*** Block opens ***

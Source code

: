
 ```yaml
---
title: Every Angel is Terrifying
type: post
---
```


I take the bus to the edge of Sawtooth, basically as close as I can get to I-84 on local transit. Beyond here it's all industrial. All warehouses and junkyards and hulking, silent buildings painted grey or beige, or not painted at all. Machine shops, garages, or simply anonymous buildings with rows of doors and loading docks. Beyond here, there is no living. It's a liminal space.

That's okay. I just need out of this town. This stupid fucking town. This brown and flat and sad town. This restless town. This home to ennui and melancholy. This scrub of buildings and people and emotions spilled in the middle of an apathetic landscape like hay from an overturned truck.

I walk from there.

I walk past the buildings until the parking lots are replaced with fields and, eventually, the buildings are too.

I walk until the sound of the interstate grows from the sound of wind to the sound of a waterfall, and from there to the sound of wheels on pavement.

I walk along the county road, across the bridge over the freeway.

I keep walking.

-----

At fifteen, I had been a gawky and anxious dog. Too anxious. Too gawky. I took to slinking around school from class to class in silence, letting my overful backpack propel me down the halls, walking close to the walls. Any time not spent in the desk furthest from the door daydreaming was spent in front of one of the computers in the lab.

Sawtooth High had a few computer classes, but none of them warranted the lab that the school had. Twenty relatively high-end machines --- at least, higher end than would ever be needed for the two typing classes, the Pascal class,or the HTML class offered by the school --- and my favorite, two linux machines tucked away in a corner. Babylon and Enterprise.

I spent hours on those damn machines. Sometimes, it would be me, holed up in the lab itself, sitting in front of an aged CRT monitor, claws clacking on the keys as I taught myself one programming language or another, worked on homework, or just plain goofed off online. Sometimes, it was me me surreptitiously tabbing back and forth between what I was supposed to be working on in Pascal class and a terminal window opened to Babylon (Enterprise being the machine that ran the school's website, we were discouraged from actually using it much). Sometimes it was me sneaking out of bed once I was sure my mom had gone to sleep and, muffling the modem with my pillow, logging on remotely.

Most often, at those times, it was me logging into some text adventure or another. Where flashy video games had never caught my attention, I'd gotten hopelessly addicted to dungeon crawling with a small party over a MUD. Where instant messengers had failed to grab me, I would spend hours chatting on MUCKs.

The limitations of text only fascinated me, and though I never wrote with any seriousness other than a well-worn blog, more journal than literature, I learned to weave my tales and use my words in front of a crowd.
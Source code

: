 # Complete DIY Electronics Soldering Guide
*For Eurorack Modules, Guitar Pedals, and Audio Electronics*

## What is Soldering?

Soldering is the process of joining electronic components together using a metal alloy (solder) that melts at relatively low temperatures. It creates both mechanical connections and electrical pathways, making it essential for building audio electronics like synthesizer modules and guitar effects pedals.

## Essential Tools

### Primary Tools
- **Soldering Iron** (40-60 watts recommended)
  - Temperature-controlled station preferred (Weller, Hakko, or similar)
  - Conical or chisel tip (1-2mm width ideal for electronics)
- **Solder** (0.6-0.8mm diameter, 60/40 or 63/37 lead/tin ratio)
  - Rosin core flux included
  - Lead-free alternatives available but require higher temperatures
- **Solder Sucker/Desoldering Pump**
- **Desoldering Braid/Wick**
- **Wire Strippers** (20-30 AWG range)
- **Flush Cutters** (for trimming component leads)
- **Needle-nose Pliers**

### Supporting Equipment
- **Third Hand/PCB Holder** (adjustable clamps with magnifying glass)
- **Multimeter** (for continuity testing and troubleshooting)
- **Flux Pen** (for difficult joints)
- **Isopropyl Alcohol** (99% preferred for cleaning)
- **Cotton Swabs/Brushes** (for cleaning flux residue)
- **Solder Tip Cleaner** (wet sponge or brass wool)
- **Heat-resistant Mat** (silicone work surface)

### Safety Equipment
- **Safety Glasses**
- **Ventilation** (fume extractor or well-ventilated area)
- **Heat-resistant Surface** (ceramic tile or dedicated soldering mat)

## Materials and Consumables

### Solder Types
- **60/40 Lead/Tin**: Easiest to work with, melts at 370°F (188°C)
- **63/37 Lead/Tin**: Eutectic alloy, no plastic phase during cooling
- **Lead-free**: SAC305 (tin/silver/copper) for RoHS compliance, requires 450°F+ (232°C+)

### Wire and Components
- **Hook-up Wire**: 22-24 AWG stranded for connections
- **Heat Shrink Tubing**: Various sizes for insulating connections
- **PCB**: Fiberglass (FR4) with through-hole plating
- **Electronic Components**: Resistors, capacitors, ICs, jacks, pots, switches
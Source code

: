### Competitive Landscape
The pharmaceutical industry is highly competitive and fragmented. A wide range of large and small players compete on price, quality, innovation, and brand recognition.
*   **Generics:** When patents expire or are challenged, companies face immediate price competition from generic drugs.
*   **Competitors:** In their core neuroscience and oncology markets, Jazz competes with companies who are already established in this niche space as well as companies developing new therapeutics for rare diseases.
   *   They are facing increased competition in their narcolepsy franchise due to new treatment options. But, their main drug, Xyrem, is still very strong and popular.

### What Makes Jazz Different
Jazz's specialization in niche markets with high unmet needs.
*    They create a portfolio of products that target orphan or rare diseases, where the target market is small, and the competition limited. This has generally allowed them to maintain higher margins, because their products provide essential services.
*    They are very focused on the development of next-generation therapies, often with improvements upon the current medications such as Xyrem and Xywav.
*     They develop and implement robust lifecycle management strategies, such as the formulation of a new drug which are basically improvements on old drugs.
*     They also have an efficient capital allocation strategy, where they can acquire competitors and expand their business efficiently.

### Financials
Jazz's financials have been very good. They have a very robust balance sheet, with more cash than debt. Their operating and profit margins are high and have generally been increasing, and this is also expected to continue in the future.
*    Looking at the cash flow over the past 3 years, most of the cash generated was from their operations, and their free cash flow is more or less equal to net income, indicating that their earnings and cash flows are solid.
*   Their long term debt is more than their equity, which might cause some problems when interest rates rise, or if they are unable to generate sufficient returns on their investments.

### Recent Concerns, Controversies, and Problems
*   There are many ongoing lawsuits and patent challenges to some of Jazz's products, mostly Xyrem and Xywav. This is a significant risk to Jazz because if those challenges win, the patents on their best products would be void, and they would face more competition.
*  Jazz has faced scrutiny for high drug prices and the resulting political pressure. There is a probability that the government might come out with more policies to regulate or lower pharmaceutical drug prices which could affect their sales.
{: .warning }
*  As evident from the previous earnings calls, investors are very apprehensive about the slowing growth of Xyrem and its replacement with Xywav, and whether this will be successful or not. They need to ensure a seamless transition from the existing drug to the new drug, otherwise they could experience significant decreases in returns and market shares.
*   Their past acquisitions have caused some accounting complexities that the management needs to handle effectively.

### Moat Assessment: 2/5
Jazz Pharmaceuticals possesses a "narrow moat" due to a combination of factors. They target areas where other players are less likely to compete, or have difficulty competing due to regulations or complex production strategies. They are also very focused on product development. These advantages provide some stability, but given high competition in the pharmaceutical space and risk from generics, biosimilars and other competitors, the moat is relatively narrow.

*** Block closes ***

No line may be skipped. Transcribe the listing above exactly.

Source code

:
 ```yaml
---
title: Every Angel is Terrifying
type: post
---
```


I take the bus to the edge of Sawtooth, basically as close as I can get to I-84 on local transit. Beyond here it's all industrial. All warehouses and junkyards and hulking, silent buildings painted grey or beige, or not painted at all. Machine shops, garages, or simply anonymous buildings with rows of doors and loading docks. Beyond here, there is no living. It's a liminal space.

That's okay. I just need out of this town. This stupid fucking town. This brown and flat and sad town. This restless town. This home to ennui and melancholy. This scrub of buildings and people and emotions spilled in the middle of an apathetic landscape like hay from an overturned truck.

I walk from there.

I walk past the buildings until the parking lots are replaced with fields and, eventually, the buildings are too.

I walk until the sound of the interstate grows from the sound of wind to the sound of a waterfall, and from there to the sound of wheels on pavement.

I walk along the county road, across the bridge over the freeway.

I keep walking.

-----

At fifteen, I had been a gawky and anxious dog. Too anxious. Too gawky. I took to slinking around school from class to class in silence, letting my overful backpack propel me down the halls, walking close to the walls. Any time not spent in the desk furthest from the door daydreaming was spent in front of one of the computers in the lab.

Sawtooth High had a few computer classes, but none of them warranted the lab that the school had. Twenty relatively high-end machines --- at least, higher end than would ever be needed for the two typing classes, the Pascal class,or the HTML class offered by the school --- and my favorite, two linux machines tucked away in a corner. Babylon and Enterprise.

I spent hours on those damn machines. Sometimes, it would be me, holed up in the lab itself, sitting in front of an aged CRT monitor, claws clacking on the keys as I taught myself one programming language or another, worked on homework, or just plain goofed off online. Sometimes, it was me me surreptitiously tabbing back and forth between what I was supposed to be working on in Pascal class and a terminal window opened to Babylon (Enterprise being the machine that ran the school's website, we were discouraged from actually using it much). Sometimes it was me sneaking out of bed once I was sure my mom had gone to sleep and, muffling the modem with my pillow, logging on remotely.

Most often, at those times, it was me logging into some text adventure or another. Where flashy video games had never caught my attention, I'd gotten hopelessly addicted to dungeon crawling with a small party over a MUD. Where instant messengers had failed to grab me, I would spend hours chatting on MUCKs.

The limitations of text only fascinated me, and though I never wrote with any seriousness other than a well-worn blog, more journal than literature, I learned to weave my tales and use my words in front of a crowd.
Source code

: # Complete DIY Electronics Soldering Guide
*For Eurorack Modules, Guitar Pedals, and Audio Electronics*

## What is Soldering?

Soldering is the process of joining electronic components together using a metal alloy (solder) that melts at relatively low temperatures. It creates both mechanical connections and electrical pathways, making it essential for building audio electronics like synthesizer modules and guitar effects pedals.

## Essential Tools

### Primary Tools
- **Soldering Iron** (40-60 watts recommended)
  - Temperature-controlled station preferred (Weller, Hakko, or similar)
  - Conical or chisel tip (1-2mm width ideal for electronics)
- **Solder** (0.6-0.8mm diameter, 60/40 or 63/37 lead/tin ratio)
  - Rosin core flux included
  - Lead-free alternatives available but require higher temperatures
- **Solder Sucker/Desoldering Pump**
- **Desoldering Braid/Wick**
- **Wire Strippers** (20-30 AWG range)
- **Flush Cutters** (for trimming component leads)
- **Needle-nose Pliers**

### Supporting Equipment
- **Third Hand/PCB Holder** (adjustable clamps with magnifying glass)
- **Multimeter** (for continuity testing and troubleshooting)
- **Flux Pen** (for difficult joints)
- **Isopropyl Alcohol** (99% preferred for cleaning)
- **Cotton Swabs/Brushes** (for cleaning flux residue)
- **Solder Tip Cleaner** (wet sponge or brass wool)
- **Heat-resistant Mat** (silicone work surface)

### Safety Equipment
- **Safety Glasses**
- **Ventilation** (fume extractor or well-ventilated area)
- **Heat-resistant Surface** (ceramic tile or dedicated soldering mat)

## Materials and Consumables

### Solder Types
- **60/40 Lead/Tin**: Easiest to work with, melts at 370°F (188°C)
- **63/37 Lead/Tin**: Eutectic alloy, no plastic phase during cooling
- **Lead-free**: SAC305 (tin/silver/copper) for RoHS compliance, requires 450°F+ (232°C+)

### Wire and Components
- **Hook-up Wire**: 22-24 AWG stranded for connections
- **Heat Shrink Tubing**: Various sizes for insulating connections
- **PCB**: Fiberglass (FR4) with through-hole plating
- **Electronic Components**: Resistors, capacitors, ICs, jacks, pots, switches
Source code

:### Competitive Landscape
The pharmaceutical industry is highly competitive and fragmented. A wide range of large and small players compete on price, quality, innovation, and brand recognition.
*   **Generics:** When patents expire or are challenged, companies face immediate price competition from generic drugs.
*   **Competitors:** In their core neuroscience and oncology markets, Jazz competes with companies who are already established in this niche space as well as companies developing new therapeutics for rare diseases.
   *   They are facing increased competition in their narcolepsy franchise due to new treatment options. But, their main drug, Xyrem, is still very strong and popular.

### What Makes Jazz Different
Jazz's specialization in niche markets with high unmet needs.
*    They create a portfolio of products that target orphan or rare diseases, where the target market is small, and the competition limited. This has generally allowed them to maintain higher margins, because their products provide essential services.
*    They are very focused on the development of next-generation therapies, often with improvements upon the current medications such as Xyrem and Xywav.
*     They develop and implement robust lifecycle management strategies, such as the formulation of a new drug which are basically improvements on old drugs.
*     They also have an efficient capital allocation strategy, where they can acquire competitors and expand their business efficiently.

### Financials
Jazz's financials have been very good. They have a very robust balance sheet, with more cash than debt. Their operating and profit margins are high and have generally been increasing, and this is also expected to continue in the future.
*    Looking at the cash flow over the past 3 years, most of the cash generated was from their operations, and their free cash flow is more or less equal to net income, indicating that their earnings and cash flows are solid.
*   Their long term debt is more than their equity, which might cause some problems when interest rates rise, or if they are unable to generate sufficient returns on their investments.

### Recent Concerns, Controversies, and Problems
*   There are many ongoing lawsuits and patent challenges to some of Jazz's products, mostly Xyrem and Xywav. This is a significant risk to Jazz because if those challenges win, the patents on their best products would be void, and they would face more competition.
*  Jazz has faced scrutiny for high drug prices and the resulting political pressure. There is a probability that the government might come out with more policies to regulate or lower pharmaceutical drug prices which could affect their sales.
{: .warning }
*  As evident from the previous earnings calls, investors are very apprehensive about the slowing growth of Xyrem and its replacement with Xywav, and whether this will be successful or not. They need to ensure a seamless transition from the existing drug to the new drug, otherwise they could experience significant decreases in returns and market shares.
*   Their past acquisitions have caused some accounting complexities that the management needs to handle effectively.

### Moat Assessment: 2/5
Jazz Pharmaceuticals possesses a "narrow moat" due to a combination of factors. They target areas where other players are less likely to compete, or have difficulty competing due to regulations or complex production strategies. They are also very focused on product development. These advantages provide some stability, but given high competition in the pharmaceutical space and risk from generics, biosimilars and other competitors, the moat is relatively narrow.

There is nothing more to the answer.